Configuration

Jobs are steered via json files that live under configs/. Some fields are optional, but default values are always trivial: all sequences are empty by default and all numbers are zero. In most cases providing an unknown field should throw an exception.

Fragments#

Configuration files contain with one special key: file. If this appears in a json object, the parser will assume the key gives a path relative to the current file. Any entries in the file will be imported at the same scope where the file key appears.
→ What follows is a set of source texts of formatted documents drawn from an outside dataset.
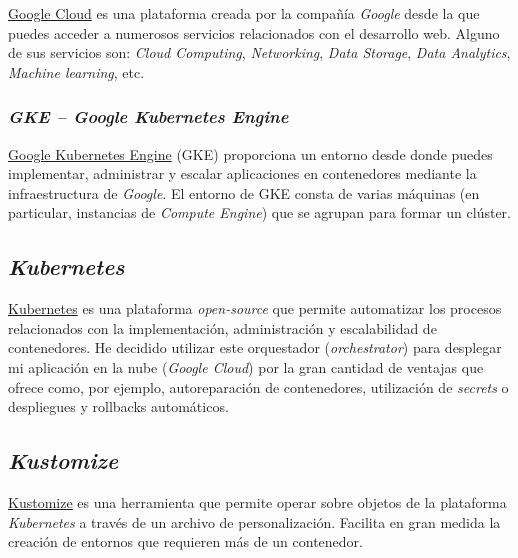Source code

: \href{https://cloud.google.com/}{Google Cloud} es una plataforma creada
por la compañía \emph{Google} desde la que puedes acceder a numerosos
servicios relacionados con el desarrollo web. Alguno de sus servicios
son: \emph{Cloud Computing}, \emph{Networking}, \emph{Data Storage},
\emph{Data Analytics}, \emph{Machine learning}, etc.

\subsubsection{\emph{GKE -- Google Kubernetes Engine}}

\href{https://cloud.google.com/kubernetes-engine}{Google Kubernetes
Engine} (GKE) proporciona un entorno desde donde puedes implementar,
administrar y escalar aplicaciones en contenedores mediante la
infraestructura de \emph{Google}. El entorno de GKE consta de varias
máquinas (en particular, instancias de \emph{Compute Engine}) que se
agrupan para formar un clúster.

\subsection{\emph{Kubernetes}}

\href{https://kubernetes.io/es/}{Kubernetes} es una plataforma
\emph{open-source} que permite automatizar los procesos relacionados con
la implementación, administración y escalabilidad de contenedores. He
decidido utilizar este orquestador (\emph{orchestrator}) para desplegar
mi aplicación en la nube (\emph{Google Cloud}) por la gran cantidad de
ventajas que ofrece como, por ejemplo, autoreparación de contenedores,
utilización de \emph{secrets} o despliegues y rollbacks automáticos.

\subsection{\emph{Kustomize}}

\href{https://github.com/kubernetes-sigs/kustomize}{Kustomize} es una
herramienta que permite operar sobre objetos de la plataforma
\emph{Kubernetes} a través de un archivo de personalización. Facilita en gran medida
la creación de entornos que requieren más de un contenedor.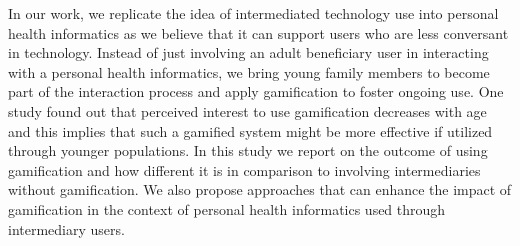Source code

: \documentclass{sig-alternate}
\begin{document}
In our work, we replicate the idea of intermediated technology use into personal health informatics as we believe that it can support users who are less conversant in technology. Instead of just involving an adult beneficiary user in interacting with a personal health informatics, we bring young family members to become part of the interaction process and apply gamification to foster ongoing use. One study found out that perceived interest to use gamification decreases with age and this implies that such a gamified system might be more effective if utilized through younger populations\cite{v2014motivational}.\newline
In this study we report on the outcome of using gamification and how different it is in comparison to involving intermediaries without gamification. We also propose approaches that can enhance the impact of gamification in the context of personal health informatics used through intermediary users.
\end{document}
If local keys conflict with imported ones they will be merged, giving local keys precedence over those imported from the file.
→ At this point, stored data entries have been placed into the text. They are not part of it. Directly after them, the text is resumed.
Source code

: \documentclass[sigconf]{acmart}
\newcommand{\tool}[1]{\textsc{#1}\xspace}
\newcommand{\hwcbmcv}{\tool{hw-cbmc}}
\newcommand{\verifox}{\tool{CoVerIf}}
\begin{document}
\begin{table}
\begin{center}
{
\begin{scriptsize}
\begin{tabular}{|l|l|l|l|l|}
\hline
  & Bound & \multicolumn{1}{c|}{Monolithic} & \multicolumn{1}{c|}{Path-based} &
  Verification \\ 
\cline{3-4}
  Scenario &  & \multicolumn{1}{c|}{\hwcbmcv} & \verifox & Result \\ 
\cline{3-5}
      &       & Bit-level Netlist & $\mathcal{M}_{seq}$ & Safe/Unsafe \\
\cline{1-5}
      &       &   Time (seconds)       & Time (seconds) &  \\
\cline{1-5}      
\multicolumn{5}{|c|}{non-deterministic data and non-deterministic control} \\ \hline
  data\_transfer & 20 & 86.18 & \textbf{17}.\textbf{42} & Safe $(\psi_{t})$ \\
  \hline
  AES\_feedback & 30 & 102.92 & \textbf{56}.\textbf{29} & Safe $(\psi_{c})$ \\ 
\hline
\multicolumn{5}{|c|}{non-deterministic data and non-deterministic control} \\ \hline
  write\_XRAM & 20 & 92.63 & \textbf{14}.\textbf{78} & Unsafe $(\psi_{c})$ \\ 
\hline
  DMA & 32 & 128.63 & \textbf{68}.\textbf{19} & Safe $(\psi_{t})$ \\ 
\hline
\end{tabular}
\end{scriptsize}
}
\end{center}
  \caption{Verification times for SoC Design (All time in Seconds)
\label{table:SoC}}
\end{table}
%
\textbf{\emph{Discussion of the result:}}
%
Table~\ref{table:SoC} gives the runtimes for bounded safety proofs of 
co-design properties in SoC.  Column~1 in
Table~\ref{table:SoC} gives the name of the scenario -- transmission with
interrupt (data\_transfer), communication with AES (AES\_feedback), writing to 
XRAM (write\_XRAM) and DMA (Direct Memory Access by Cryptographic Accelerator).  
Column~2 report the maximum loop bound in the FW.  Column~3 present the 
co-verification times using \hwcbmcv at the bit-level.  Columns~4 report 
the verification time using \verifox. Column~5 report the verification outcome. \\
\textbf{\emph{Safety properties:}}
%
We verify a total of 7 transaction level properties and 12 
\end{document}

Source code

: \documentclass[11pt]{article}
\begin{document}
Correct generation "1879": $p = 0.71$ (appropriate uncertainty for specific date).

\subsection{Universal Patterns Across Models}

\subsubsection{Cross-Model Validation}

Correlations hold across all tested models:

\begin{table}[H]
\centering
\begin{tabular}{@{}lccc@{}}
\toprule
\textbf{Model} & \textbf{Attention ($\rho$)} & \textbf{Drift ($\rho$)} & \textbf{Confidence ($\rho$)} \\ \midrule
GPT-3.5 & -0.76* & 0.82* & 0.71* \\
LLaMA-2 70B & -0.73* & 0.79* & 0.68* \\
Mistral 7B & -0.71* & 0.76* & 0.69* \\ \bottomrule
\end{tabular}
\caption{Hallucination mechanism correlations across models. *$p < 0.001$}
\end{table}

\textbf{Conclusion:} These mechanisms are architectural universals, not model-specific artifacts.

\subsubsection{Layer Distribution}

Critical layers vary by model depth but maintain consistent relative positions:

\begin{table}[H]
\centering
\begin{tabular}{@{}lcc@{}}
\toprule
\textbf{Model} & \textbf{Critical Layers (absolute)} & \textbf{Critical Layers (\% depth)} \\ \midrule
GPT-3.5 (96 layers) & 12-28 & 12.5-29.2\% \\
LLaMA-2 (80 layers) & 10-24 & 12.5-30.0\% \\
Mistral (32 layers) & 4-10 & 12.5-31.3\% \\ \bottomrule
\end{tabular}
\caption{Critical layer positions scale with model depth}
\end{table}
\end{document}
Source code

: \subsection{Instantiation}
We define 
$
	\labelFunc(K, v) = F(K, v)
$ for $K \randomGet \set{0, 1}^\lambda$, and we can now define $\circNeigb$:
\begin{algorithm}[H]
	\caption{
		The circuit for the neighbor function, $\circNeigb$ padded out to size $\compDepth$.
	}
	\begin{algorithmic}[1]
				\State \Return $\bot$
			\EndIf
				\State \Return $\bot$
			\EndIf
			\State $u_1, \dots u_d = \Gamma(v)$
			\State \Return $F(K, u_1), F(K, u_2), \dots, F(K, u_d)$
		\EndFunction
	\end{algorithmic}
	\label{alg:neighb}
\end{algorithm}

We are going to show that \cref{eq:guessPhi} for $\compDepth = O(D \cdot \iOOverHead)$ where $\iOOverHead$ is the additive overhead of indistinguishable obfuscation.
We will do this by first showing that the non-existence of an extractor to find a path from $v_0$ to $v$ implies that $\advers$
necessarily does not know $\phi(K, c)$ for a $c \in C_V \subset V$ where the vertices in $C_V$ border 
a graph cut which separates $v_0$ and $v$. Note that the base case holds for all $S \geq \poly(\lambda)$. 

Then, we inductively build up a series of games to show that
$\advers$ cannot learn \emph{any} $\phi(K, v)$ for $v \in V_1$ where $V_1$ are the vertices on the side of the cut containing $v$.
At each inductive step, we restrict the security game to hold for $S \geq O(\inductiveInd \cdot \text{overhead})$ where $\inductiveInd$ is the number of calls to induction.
Truth and overlap removal#

There are many conflicting definitions for what might be considered a $b$ -jet or a lepton, which can make defining an optimal tagger or removing leptons from the training a bit subtle. To embrace this chaos, you can specify any number of truth particle collections to handle in the truths list. Truth particles can be used to veto jets, to decorate jets with extra jet-wise information, or they can be written out to the h5 file.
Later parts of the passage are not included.